#### Task requirements
Check each line of the entries. Copy the ones that contain the string "فانکشن".

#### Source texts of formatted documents
########################################
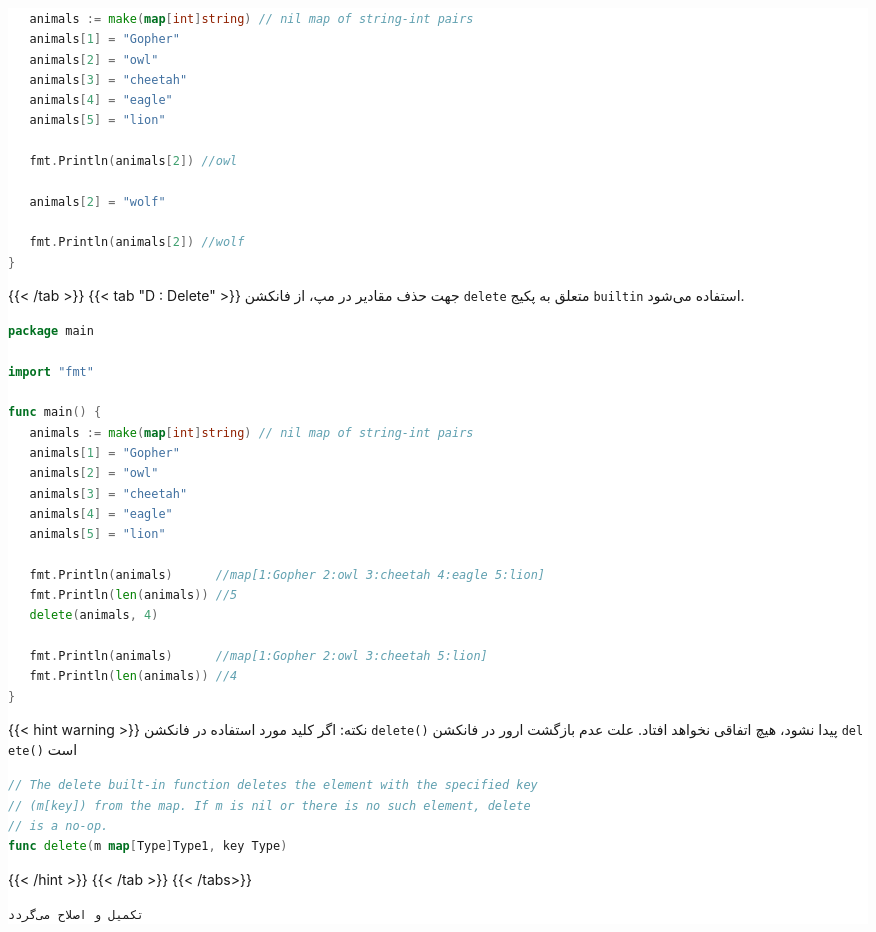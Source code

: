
 ```go
   animals := make(map[int]string) // nil map of string-int pairs  
   animals[1] = "Gopher"  
   animals[2] = "owl"  
   animals[3] = "cheetah"  
   animals[4] = "eagle"  
   animals[5] = "lion"  
  
   fmt.Println(animals[2]) //owl  
  
   animals[2] = "wolf"  
  
   fmt.Println(animals[2]) //wolf  
}
```
{{< /tab >}}
{{< tab "D : Delete" >}}
جهت حذف مقادیر در مپ، از فانکشن `delete` متعلق به پکیج `builtin` استفاده می‌شود.
```go
package main  
  
import "fmt"  
  
func main() {  
   animals := make(map[int]string) // nil map of string-int pairs  
   animals[1] = "Gopher"  
   animals[2] = "owl"  
   animals[3] = "cheetah"  
   animals[4] = "eagle"  
   animals[5] = "lion"  
  
   fmt.Println(animals)      //map[1:Gopher 2:owl 3:cheetah 4:eagle 5:lion]  
   fmt.Println(len(animals)) //5  
   delete(animals, 4)  
  
   fmt.Println(animals)      //map[1:Gopher 2:owl 3:cheetah 5:lion]  
   fmt.Println(len(animals)) //4  
}
```
{{< hint warning >}}
نکته: اگر کلید مورد استفاده در فانکشن `delete()` پیدا نشود، هیچ اتفاقی نخواهد افتاد.
علت عدم بازگشت ارور در فانکشن `delete()` است
```go
// The delete built-in function deletes the element with the specified key
// (m[key]) from the map. If m is nil or there is no such element, delete
// is a no-op.
func delete(m map[Type]Type1, key Type)
```
{{< /hint >}}
{{< /tab >}}
{{< /tabs>}}

`تکمیل و اصلاح می‌گردد`
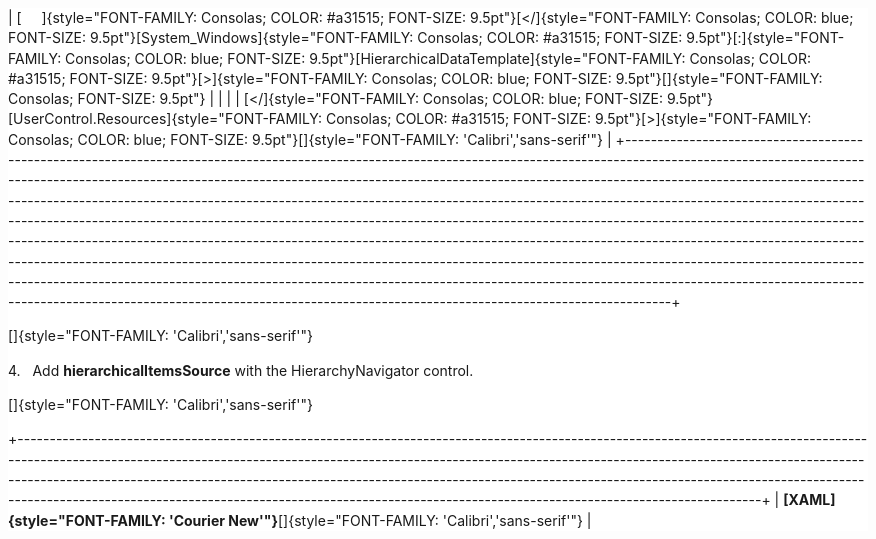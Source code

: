 | [     ]{style="FONT-FAMILY: Consolas; COLOR: #a31515; FONT-SIZE: 9.5pt"}[\</]{style="FONT-FAMILY: Consolas; COLOR: blue; FONT-SIZE: 9.5pt"}[System_Windows]{style="FONT-FAMILY: Consolas; COLOR: #a31515; FONT-SIZE: 9.5pt"}[:]{style="FONT-FAMILY: Consolas; COLOR: blue; FONT-SIZE: 9.5pt"}[HierarchicalDataTemplate]{style="FONT-FAMILY: Consolas; COLOR: #a31515; FONT-SIZE: 9.5pt"}[\>]{style="FONT-FAMILY: Consolas; COLOR: blue; FONT-SIZE: 9.5pt"}[]{style="FONT-FAMILY: Consolas; FONT-SIZE: 9.5pt"}                                                                                                                                                                                                                                                                                                                                                                                                                                                                                                                                                                                                 |
|                                                                                                                                                                                                                                                                                                                                                                                                                                                                                                                                                                                                                                                                                                                                                                                                                                                                                                                                                                                                                                                                                                               |
| [\</]{style="FONT-FAMILY: Consolas; COLOR: blue; FONT-SIZE: 9.5pt"}[UserControl.Resources]{style="FONT-FAMILY: Consolas; COLOR: #a31515; FONT-SIZE: 9.5pt"}[\>]{style="FONT-FAMILY: Consolas; COLOR: blue; FONT-SIZE: 9.5pt"}[]{style="FONT-FAMILY: 'Calibri','sans-serif'"}                                                                                                                                                                                                                                                                                                                                                                                                                                                                                                                                                                                                                                                                                                                                                                                                                                  |
+---------------------------------------------------------------------------------------------------------------------------------------------------------------------------------------------------------------------------------------------------------------------------------------------------------------------------------------------------------------------------------------------------------------------------------------------------------------------------------------------------------------------------------------------------------------------------------------------------------------------------------------------------------------------------------------------------------------------------------------------------------------------------------------------------------------------------------------------------------------------------------------------------------------------------------------------------------------------------------------------------------------------------------------------------------------------------------------------------------------+

[]{style="FONT-FAMILY: 'Calibri','sans-serif'"} 

4.   Add **hierarchicalItemsSource** with the HierarchyNavigator control.

[]{style="FONT-FAMILY: 'Calibri','sans-serif'"} 

+-----------------------------------------------------------------------------------------------------------------------------------------------------------------------------------------------------------------------------------------------------------------------------------------------------------------------------------------------------------------------------------------------------------------------------------------------------------------------------------------------------------------------------------+
| **[XAML]{style="FONT-FAMILY: 'Courier New'"}**[]{style="FONT-FAMILY: 'Calibri','sans-serif'"}                                                                                                                                                                                                                                                                                                                                                                                                                                     |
########################################
#### Completed exercise
جهت حذف مقادیر در مپ، از فانکشن `delete` متعلق به پکیج `builtin` استفاده می‌شود.
نکته: اگر کلید مورد استفاده در فانکشن `delete()` پیدا نشود، هیچ اتفاقی نخواهد افتاد.
علت عدم بازگشت ارور در فانکشن `delete()` است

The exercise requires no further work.